Spaces:

leetuan023
/

srttosubedge

Configuration error

File size: 7,957 Bytes

52dff6c

#!/usr/bin/env python3

import os
import shutil
import subprocess
import tempfile
import asyncio
import edge_tts
import pysrt
import logging
import random
import gradio as gr

# Logging setup
logger = logging.getLogger(__name__)
FORMAT = "[%(asctime)s %(filename)s->%(funcName)s():%(lineno)s]%(levelname)s: %(message)s"
logging.basicConfig(format=FORMAT)

# Function for dependency check (ffmpeg, ffprobe)
def dep_check():
    if not shutil.which("ffmpeg"):
        raise RuntimeError("ffmpeg is not installed")
    if not shutil.which("ffprobe"):
        raise RuntimeError("ffprobe (part of ffmpeg) is not installed")

# Function to convert SRT time to seconds
def pysrttime_to_seconds(t):
    return (t.hours * 60 + t.minutes) * 60 + t.seconds + t.milliseconds / 1000

# Get the duration of an audio/video file
def get_duration(in_file):
    duration = subprocess.check_output(
        [
            "ffprobe",
            "-v", "error",
            "-show_entries", "format=duration",
            "-of", "default=noprint_wrappers=1:nokey=1",
            in_file,
        ]
    ).decode("utf-8")
    return float(duration)

# Ensure the audio file matches the specified length
def ensure_audio_length(in_file, out_file, length):
    duration = get_duration(in_file)
    atempo = duration / length
    if atempo < 0.5:
        atempo = 0.5
    elif atempo > 100:
        atempo = 100
    if atempo > 1:
        retcode = subprocess.call(
            [
                "ffmpeg", "-y", "-i", in_file, "-filter:a", f"atempo={atempo}", out_file
            ],
            stdout=subprocess.DEVNULL, stderr=subprocess.DEVNULL
        )
        if retcode != 0:
            raise subprocess.CalledProcessError(retcode, "ffmpeg")
    else:
        shutil.copyfile(in_file, out_file)

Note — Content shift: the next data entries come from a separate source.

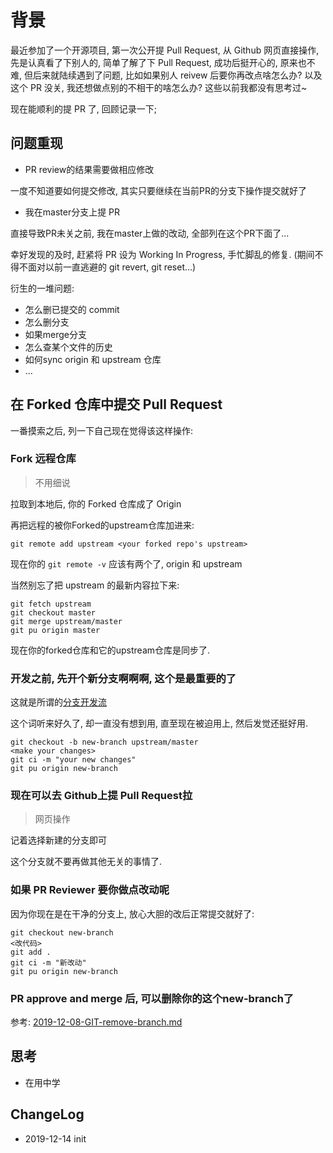 
# 背景

最近参加了一个开源项目, 第一次公开提 Pull Request, 从 Github 网页直接操作, 先是认真看了下别人的, 简单了解了下 Pull Request, 成功后挺开心的, 原来也不难, 但后来就陆续遇到了问题, 比如如果别人 reivew 后要你再改点啥怎么办? 以及这个 PR 没关, 我还想做点别的不相干的啥怎么办? 这些以前我都没有思考过~

现在能顺利的提 PR 了, 回顾记录一下;

## 问题重现

- PR review的结果需要做相应修改

一度不知道要如何提交修改, 其实只要继续在当前PR的分支下操作提交就好了

- 我在master分支上提 PR

直接导致PR未关之前, 我在master上做的改动, 全部列在这个PR下面了...

幸好发现的及时, 赶紧将 PR 设为 Working In Progress, 手忙脚乱的修复. (期间不得不面对以前一直逃避的 git revert, git reset...)

衍生的一堆问题:

- 怎么删已提交的 commit
- 怎么删分支
- 如果merge分支
- 怎么查某个文件的历史
- 如何sync origin 和 upstream 仓库
- ...

## 在 Forked 仓库中提交 Pull Request

一番摸索之后, 列一下自己现在觉得该这样操作:

### Fork 远程仓库
> 不用细说

拉取到本地后, 你的 Forked 仓库成了 Origin

再把远程的被你Forked的upstream仓库加进来:

```
git remote add upstream <your forked repo's upstream>
```

现在你的 `git remote -v` 应该有两个了, origin 和 upstream

当然别忘了把 upstream 的最新内容拉下来:
 ```
 git fetch upstream
 git checkout master
 git merge upstream/master
 git pu origin master
 ```

现在你的forked仓库和它的upstream仓库是同步了.

### 开发之前, 先开个新分支啊啊啊, 这个是最重要的了
  
这就是所谓的[分支开发流](https://git-scm.com/book/en/v2/Git-Branching-Branching-Workflows)

这个词听来好久了, 却一直没有想到用, 直至现在被迫用上, 然后发觉还挺好用.

```
git checkout -b new-branch upstream/master
<make your changes>
git ci -m "your new changes"
git pu origin new-branch
```

### 现在可以去 Github上提 Pull Request拉
> 网页操作

记着选择新建的分支即可

这个分支就不要再做其他无关的事情了.

### 如果 PR Reviewer 要你做点改动呢

因为你现在是在干净的分支上, 放心大胆的改后正常提交就好了:

```
git checkout new-branch
<改代码>
git add .
git ci -m "新改动"
git pu origin new-branch
```

### PR approve and merge 后, 可以删除你的这个new-branch了

参考: [2019-12-08-GIT-remove-branch.md](GIT-remove-branch.html)

## 思考

- 在用中学

## ChangeLog
- 2019-12-14 init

# Function to generate silence
def silence_gen(out_file, duration):
    retcode = subprocess.call(
        [
            "ffmpeg", "-y", "-f", "lavfi", "-i", "anullsrc=cl=mono:r=24000", "-t", str(duration), out_file
        ],
        stdout=subprocess.DEVNULL, stderr=subprocess.DEVNULL
    )
    if retcode != 0:
        raise subprocess.CalledProcessError(retcode, "ffmpeg")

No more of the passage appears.